Original Post: How to fill gap between tiles?

alexwaltz Member

In my bathroom, I have some gaps that have developed. These gaps exist between tiles that are on the floor as well as between tiles where the floor and the wall touch. (I have attached a picture to give a better idea.) Could someone please tell me what the best way is to fill these gaps and what material I should use?

ray2047 Group Moderator

Grout between the tiles. Caulk between the wall and tile.

alexwaltz Member

Thank you for your response. I'm just curious, why would you suggest caulk for the gaps between the wall and the floor rather than grout? After you suggested caulk, I had a second look at the picture that I attached, and doesn't it look like there is grout instead of caulk?
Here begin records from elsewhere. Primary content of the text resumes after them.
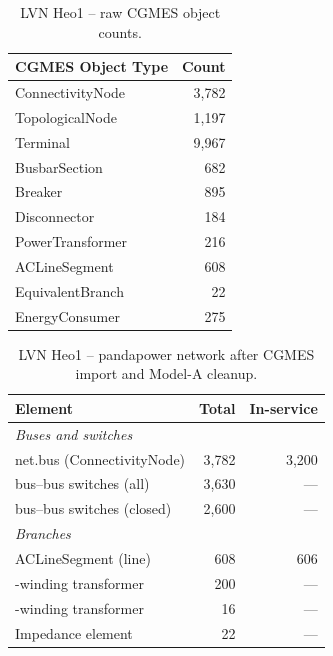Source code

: \documentclass{article}
\begin{document}
\begin{table}[h]
\centering
\caption{LVN Heo1 -- raw CGMES object counts.}
\label{tab:lvn_cgmes}
\begin{tabular}{lr}
\toprule
CGMES Object Type & Count \\
\midrule
ConnectivityNode  & 3{,}782 \\
TopologicalNode   & 1{,}197 \\
Terminal          & 9{,}967 \\
BusbarSection     & 682 \\
Breaker           & 895 \\
Disconnector      & 184 \\
PowerTransformer  & 216 \\
ACLineSegment     & 608 \\
EquivalentBranch  & 22 \\
EnergyConsumer    & 275 \\
\bottomrule
\end{tabular}
\end{table}

\begin{table}[h]
\centering
\caption{LVN Heo1 -- pandapower network after CGMES import and Model-A
  cleanup.}
\label{tab:lvn_pandapower}
\setlength{\tabcolsep}{5pt}
\begin{tabular}{lrr}
\toprule
Element & Total & In-service \\
\midrule
\multicolumn{3}{l}{\textit{Buses and switches}} \\
\quad net.bus (ConnectivityNode)  & 3{,}782 & 3{,}200 \\
\quad bus--bus switches (all)     & 3{,}630 & --- \\
\quad bus--bus switches (closed)  & 2{,}600 & --- \\
\midrule
\multicolumn{3}{l}{\textit{Branches}} \\
\quad ACLineSegment (line)        & 608 & 606 \\
\quad 2-winding transformer       & 200 & --- \\
\quad 3-winding transformer       & 16  & --- \\
\quad Impedance element           & 22  & --- \\
\bottomrule
\end{tabular}
\end{table}
\end{document}
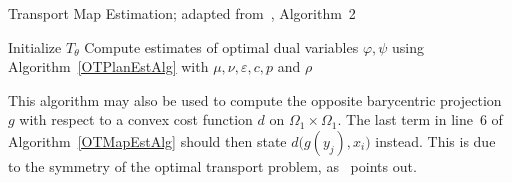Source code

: \begin{algorithm}\label{OTMapEstAlg}
	\caption{Transport Map Estimation; adapted from~\cite{Seg2018}, Algorithm~2}
	Initialize $T_\theta$\;
	Compute estimates of optimal dual variables $\varphi, \psi$ using Algorithm~\ref{OTPlanEstAlg} with $\mu, \nu, \varepsilon, c, p$ and $\rho$\;
\end{algorithm}

This algorithm may also be used to compute the opposite barycentric projection $g$ with respect to a convex cost function $d$ on $\Omega_1 \times \Omega_1$. The last term in line~6 of Algorithm~\ref{OTMapEstAlg} should then state $d\big( g(y_j), x_i \big)$ instead. This is due to the symmetry of the optimal transport problem, as~\cite{Seg2018} points out.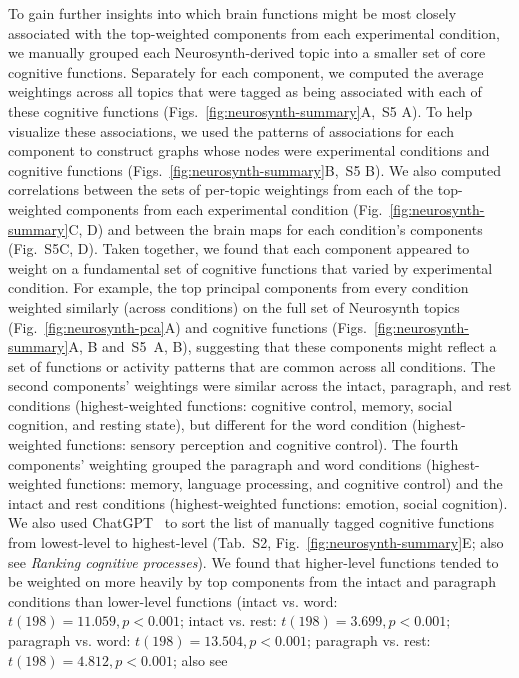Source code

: \documentclass[english, 11pt]{article}
\newcommand{\neurosynthFull}{S5}
\newcommand{\topicTags}{S2}
\begin{document}
To gain further insights into which brain functions might be most closely
associated with the top-weighted components from each experimental condition,
we manually grouped each Neurosynth-derived topic into a smaller set of core
cognitive functions. Separately for each component, we computed the average
weightings across all topics that were tagged as being associated with each of
these cognitive functions (Figs.~\ref{fig:neurosynth-summary}A,~\neurosynthFull
A). To help visualize these associations, we used the patterns of associations
for each component to construct graphs whose nodes were experimental conditions
and cognitive functions (Figs.~\ref{fig:neurosynth-summary}B,~\neurosynthFull
B). We also computed correlations between the sets of per-topic weightings from
each of the top-weighted components from each experimental condition
(Fig.~\ref{fig:neurosynth-summary}C, D) and between the brain maps for each
condition's components (Fig.~\neurosynthFull C, D). Taken together, we found
that each component appeared to weight on a fundamental set of cognitive
functions that varied by experimental condition. For example, the top principal
components from every condition weighted similarly (across conditions) on the
full set of Neurosynth topics (Fig.~\ref{fig:neurosynth-pca}A) and cognitive
functions (Figs.~\ref{fig:neurosynth-summary}A, B and~\neurosynthFull~A, B),
suggesting that these components might reflect a set of functions or activity
patterns that are common across all conditions. The second components'
weightings were similar across the intact, paragraph, and rest conditions
(highest-weighted functions: cognitive control, memory, social cognition, and
resting state), but different for the word condition (highest-weighted
functions: sensory perception and cognitive control). The fourth components'
weighting grouped the paragraph and word conditions (highest-weighted
functions: memory, language processing, and cognitive control) and the intact
and rest conditions (highest-weighted functions: emotion, social cognition). We
also used ChatGPT~\citep{ChatGPT} to sort the list of manually tagged cognitive
functions from lowest-level to highest-level (Tab.~\topicTags,
Fig.~\ref{fig:neurosynth-summary}E; also see \textit{Ranking cognitive
processes}). We found that higher-level functions tended to be weighted on more
heavily by top components from the intact and paragraph conditions than
lower-level functions (intact vs. word: $t(198) = 11.059, p < 0.001$; intact
vs. rest: $t(198) = 3.699, p < 0.001$; paragraph vs. word: $t(198) = 13.504, p
< 0.001$; paragraph vs. rest: $t(198) = 4.812, p < 0.001$; also see
\end{document}
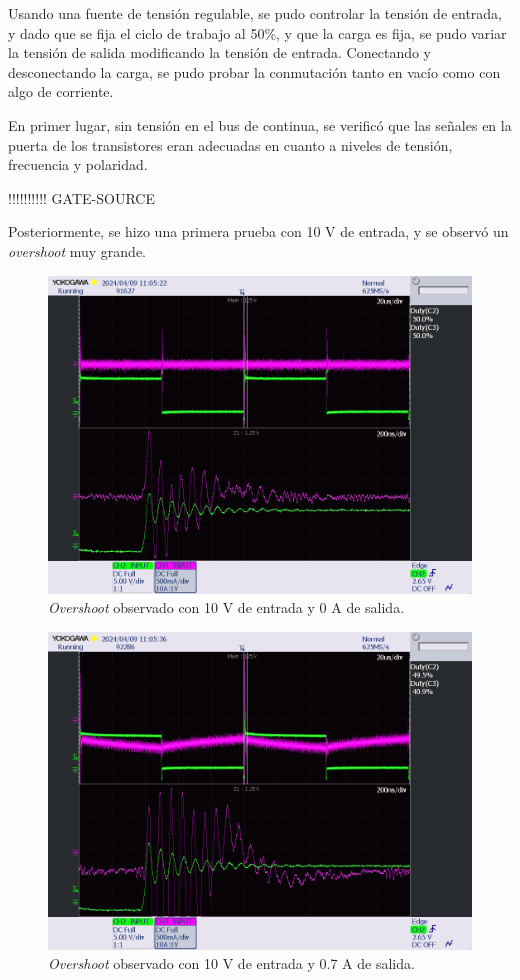 Usando una fuente de tensión regulable, se pudo controlar la tensión de entrada, y dado que se fija el ciclo de trabajo al 50\%, y que la carga es fija, se pudo variar la tensión de salida modificando la tensión de entrada. Conectando y desconectando la carga, se pudo probar la conmutación tanto en vacío como con algo de corriente.


En primer lugar, sin tensión en el bus de continua, se verificó que las señales en la puerta de los transistores eran adecuadas en cuanto a niveles de tensión, frecuencia y polaridad.

!!!!!!!!!! GATE-SOURCE


Posteriormente, se hizo una primera prueba con 10 V de entrada, y se observó un \textit{overshoot} muy grande.

\begin{figure}[H]
	\centering
	\includegraphics[width=0.7\linewidth]{fig/overshootInicial1}
	\caption{\textit{Overshoot} observado con 10 V de entrada y 0 A de salida.}
\end{figure}

\begin{figure}[H]
	\centering
	\includegraphics[width=0.7\linewidth]{fig/overshootInicial2}
	\caption{\textit{Overshoot} observado con 10 V de entrada y 0.7 A de salida.}
\end{figure}

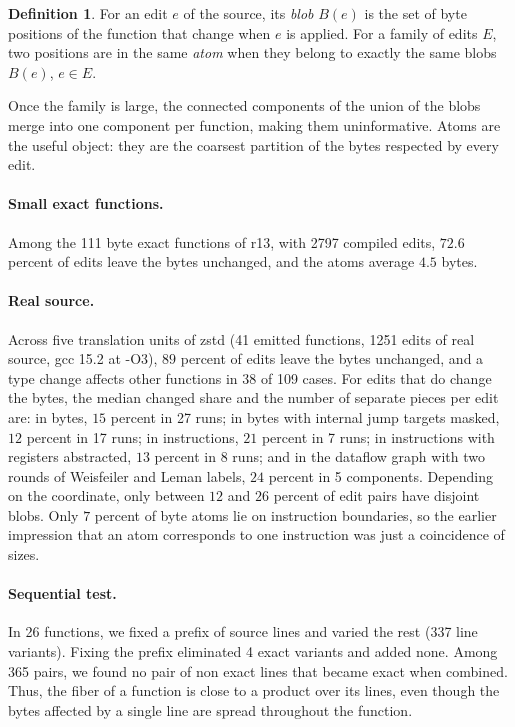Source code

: \documentclass[11pt]{article}
\theoremstyle{definition}
\newtheorem{definition}[theorem]{Definition}
\theoremstyle{remark}
\begin{document}
\begin{definition}
For an edit $e$ of the source, its \emph{blob} $B(e)$ is the set of byte positions of the function that change when $e$ is applied. For a family of edits $E$, two positions are in the same \emph{atom} when they belong to exactly the same blobs $B(e)$, $e \in E$.
\end{definition}

Once the family is large, the connected components of the union of the blobs merge into one component per function, making them uninformative. Atoms are the useful object: they are the coarsest partition of the bytes respected by every edit.

\paragraph{Small exact functions.} Among the 111 byte exact functions of r13, with 2797 compiled edits, $72.6$ percent of edits leave the bytes unchanged, and the atoms average $4.5$ bytes.

\paragraph{Real source.} Across five translation units of zstd (41 emitted functions, 1251 edits of real source, gcc 15.2 at -O3), $89$ percent of edits leave the bytes unchanged, and a type change affects other functions in 38 of 109 cases. For edits that do change the bytes, the median changed share and the number of separate pieces per edit are: in bytes, $15$ percent in 27 runs; in bytes with internal jump targets masked, $12$ percent in 17 runs; in instructions, $21$ percent in 7 runs; in instructions with registers abstracted, $13$ percent in 8 runs; and in the dataflow graph with two rounds of Weisfeiler and Leman labels, $24$ percent in 5 components. Depending on the coordinate, only between $12$ and $26$ percent of edit pairs have disjoint blobs. Only $7$ percent of byte atoms lie on instruction boundaries, so the earlier impression that an atom corresponds to one instruction was just a coincidence of sizes.

\paragraph{Sequential test.} In 26 functions, we fixed a prefix of source lines and varied the rest (337 line variants). Fixing the prefix eliminated 4 exact variants and added none. Among 365 pairs, we found no pair of non exact lines that became exact when combined. Thus, the fiber of a function is close to a product over its lines, even though the bytes affected by a single line are spread throughout the function.
\end{document}
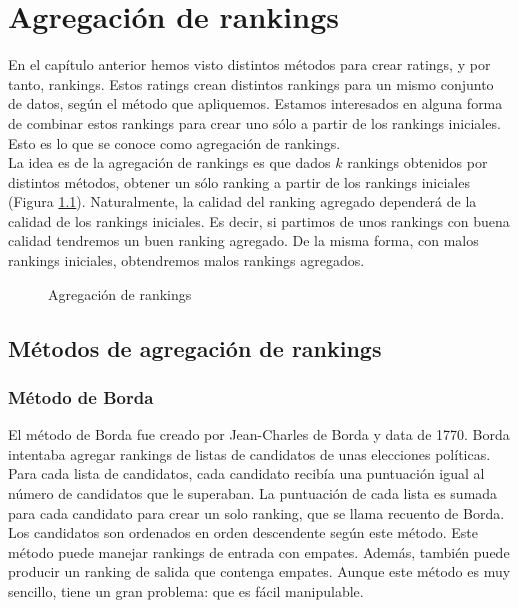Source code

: \chapter{Agregación de rankings}

En el capítulo anterior hemos visto distintos métodos para crear ratings, y por tanto, rankings. Estos ratings crean distintos rankings para un mismo conjunto de datos, según el método que apliquemos. Estamos interesados en alguna forma de combinar estos rankings para crear uno sólo a partir de los rankings iniciales. Esto es lo que se conoce como agregación de rankings. \\

La idea es de la agregación de rankings es que dados $k$ rankings obtenidos por distintos métodos, obtener un sólo ranking a partir de los rankings iniciales (Figura \ref{fig:agregacion_rankings}). Naturalmente, la calidad del ranking agregado dependerá de la calidad de los rankings iniciales. Es decir, si partimos de unos rankings con buena calidad tendremos un buen ranking agregado. De la misma forma, con malos rankings iniciales, obtendremos malos rankings agregados. 

\begin{figure}[htb]
\centering
\agregacionrankings
\caption{Agregación de rankings}
\label{fig:agregacion_rankings}
\end{figure}

\section{Métodos de agregación de rankings}
\subsection{Método de Borda}
El método de Borda fue creado por Jean-Charles de Borda y data de 1770. Borda intentaba agregar rankings de listas de candidatos de unas elecciones políticas. Para cada lista de candidatos, cada candidato recibía una puntuación igual al número de candidatos que le superaban. La puntuación de cada lista es sumada para cada candidato para crear un solo ranking, que se llama recuento de Borda. Los candidatos son ordenados en orden descendente según este método. Este método puede manejar rankings de entrada con empates. Además, también puede producir un ranking de salida que contenga empates.  Aunque este método es muy sencillo, tiene un gran problema: que es fácil manipulable.


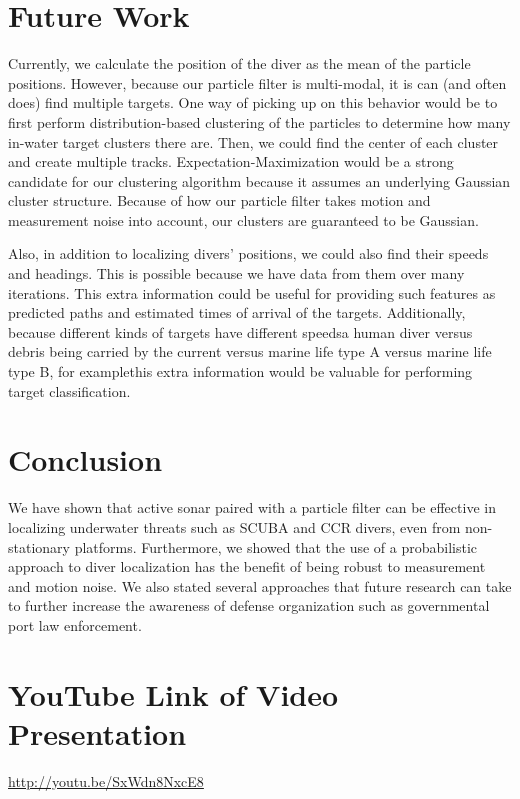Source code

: \documentclass{article} %
\begin{document}
\section{Future Work}
Currently, we calculate the position of the diver as the mean of the particle positions. However, because our particle filter is multi-modal, it is can (and often does) find multiple targets. One way of picking up on this behavior would be to first perform distribution-based clustering of the particles to determine how many in-water target clusters there are. Then, we could find the center of each cluster and create multiple tracks. Expectation-Maximization would be a strong candidate for our clustering algorithm because it assumes an underlying Gaussian cluster structure. Because of how our particle filter takes motion and measurement noise into account, our clusters are guaranteed to be Gaussian.

Also, in addition to localizing divers' positions, we could also find their speeds and headings. This is possible because we have data from them over many iterations. This extra information could be useful for providing such features as predicted paths and estimated times of arrival of the targets. Additionally, because different kinds of targets have different speeds\textemdash a human diver versus debris being carried by the current versus marine life type A versus marine life type B, for example\textemdash this extra information would be valuable for performing target classification.

\section{Conclusion}
We have shown that active sonar paired with a particle filter can be effective in localizing underwater threats such as SCUBA and CCR divers, even from non-stationary platforms. Furthermore, we showed that the use of a probabilistic approach to diver localization has the benefit of being robust to measurement and motion noise. We also stated several approaches that future research can take to further increase the awareness of defense organization such as governmental port law enforcement.

\section*{YouTube Link of Video Presentation}
\url{http://youtu.be/SxWdn8NxcE8}
\end{document}
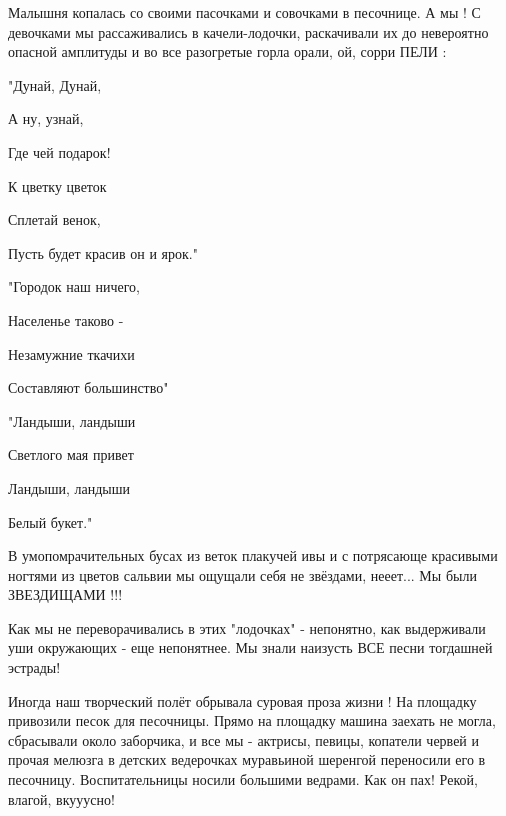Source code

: \begin{multicols}{2}
\end{multicols}

Малышня копалась со своими пасочками и совочками в песочнице. А мы ! С
девочками мы рассаживались в качели-лодочки, раскачивали их до невероятно
опасной амплитуды и во все разогретые горла орали, ой, сорри ПЕЛИ :

"Дунай, Дунай,

 А ну, узнай,

 Где чей подарок!

 К цветку цветок

 Сплетай венок,

 Пусть будет красив он и ярок."

"Городок наш ничего,

 Населенье таково -

 Незамужние ткачихи

 Составляют большинство"

"Ландыши, ландыши

 Светлого мая привет

 Ландыши, ландыши

 Белый букет."

В умопомрачительных бусах из веток плакучей ивы и с потрясающе красивыми
ногтями из цветов сальвии мы ощущали себя не звёздами, нееет... Мы были
ЗВЕЗДИЩАМИ !!!

Как мы не переворачивались в этих "лодочках" - непонятно, как выдерживали уши
окружающих - еще непонятнее. Мы знали наизусть ВСЕ песни тогдашней эстрады!

Иногда наш творческий полёт обрывала суровая проза жизни ! На площадку
привозили песок для песочницы. Прямо на площадку машина заехать не могла,
сбрасывали около заборчика, и все мы - актрисы, певицы, копатели червей и
прочая мелюзга в детских ведерочках муравьиной шеренгой переносили его в
песочницу. Воспитательницы носили большими ведрами. Как он пах! Рекой, влагой,
вкууусно!

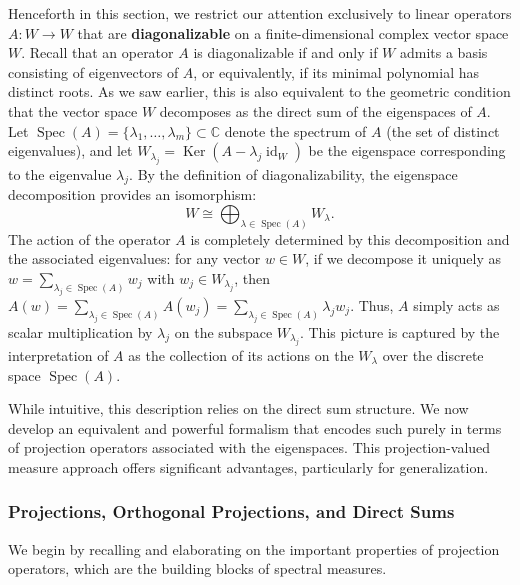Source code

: Henceforth in this section, we restrict our attention exclusively to linear operators $A: W \to W$ that are \textbf{diagonalizable} on a finite-dimensional complex vector space $W$. Recall that an operator $A$ is diagonalizable if and only if $W$ admits a basis consisting of eigenvectors of $A$, or equivalently, if its minimal polynomial has distinct roots. As we saw earlier, this is also equivalent to the geometric condition that the vector space $W$ decomposes as the direct sum of the eigenspaces of $A$. Let $\operatorname{Spec}(A) = \{\lambda_1, \dots, \lambda_m\} \subset \mathbb{C}$ denote the spectrum of $A$ (the set of distinct eigenvalues), and let $W_{\lambda_j} = \operatorname{Ker}(A - \lambda_j \operatorname{id}_W)$ be the eigenspace corresponding to the eigenvalue $\lambda_j$. By the definition of diagonalizability, the eigenspace decomposition provides an isomorphism:
\begin{equation*}
W \cong \bigoplus_{\lambda \in \operatorname{Spec}(A)} W_{\lambda}.
\end{equation*}
The action of the operator $A$ is completely determined by this decomposition and the associated eigenvalues: for any vector $w \in W$, if we decompose it uniquely as $w = \sum_{\lambda_j \in \operatorname{Spec}(A)} w_j$ with $w_j \in W_{\lambda_j}$, then $A(w) = \sum_{\lambda_j \in \operatorname{Spec}(A)} A(w_j) = \sum_{\lambda_j \in \operatorname{Spec}(A)} \lambda_j w_j$. Thus, $A$ simply acts as scalar multiplication by $\lambda_j$ on the subspace $W_{\lambda_j}$. This picture is captured by the interpretation of $A$ as the collection of its actions on the  $W_\lambda$ over the discrete space $\operatorname{Spec}(A)$.

While intuitive, this description relies on the direct sum structure. We now develop an equivalent and powerful formalism that encodes such  purely in terms of projection operators associated with the eigenspaces. This projection-valued measure approach offers significant advantages, particularly for generalization.

\subsubsection{Projections, Orthogonal Projections, and Direct Sums}
\label{subsec:projections}

We begin by recalling and elaborating on the important properties of projection operators, which are the building blocks of spectral measures.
marksr Forum Topic Moderator

Whenever tile has a right angle like that, grout is prone to fail so caulk is used. Tile stores generally sell caulks that match the grout.

Marq1 Member

Your walls and floors are pretty stiff, but there can be movement between the two that will crack the grout. You can try and maybe nothing will happen, but if it cracks you will have to dig it out. The only concern I have with the caulk is that it's usually a slightly different color just due to the variations you get with grout, but that is getting really nitpicky!

alexwaltz Member

Thank you all. I will pick up some caulk to complete this work.

A couple of follow-up questions:

1. More for my own knowledge, is there any risk of damage if the gap isn't filled?

2. Is there a way to get the hardware store to exactly match the color of caulk with what is between the two tiles currently? Perhaps with a picture?

3. In terms of doing the job, should I just caulk the gap, or should I go from one wall to the other, covering the old grout and the gap with new caulk?

czizzi Forum Topic Moderator

Chip out a piece of grout and take it with you to tile stores and box stores to get a color match. The hardware store will not be any help. Colored caulk is premixed in a tube and not custom blended to match. Tile stores are your best bet. Caulk everywhere there is a change in plane.

marksr Forum Topic Moderator

I've had paint stores custom mix caulk, but I doubt they'd do that just for one tube...or a non-pro customer. Plus, the caulk that matches the grout often has a bit of grain to it so it blends in better as opposed to smooth caulk. You'll find the best selection of grout-matched caulk at the tile store.

alexwaltz Member

I will caulk from one side of the wall to the other. The gap is about half the length of the wall and the other half still has grout. Should I caulk over the grout or remove the grout first?

Superdaves Member

I would remove the grout first since when you move from a non-grouted area to a grouted area, the bead of caulk that you put down could have different profiles.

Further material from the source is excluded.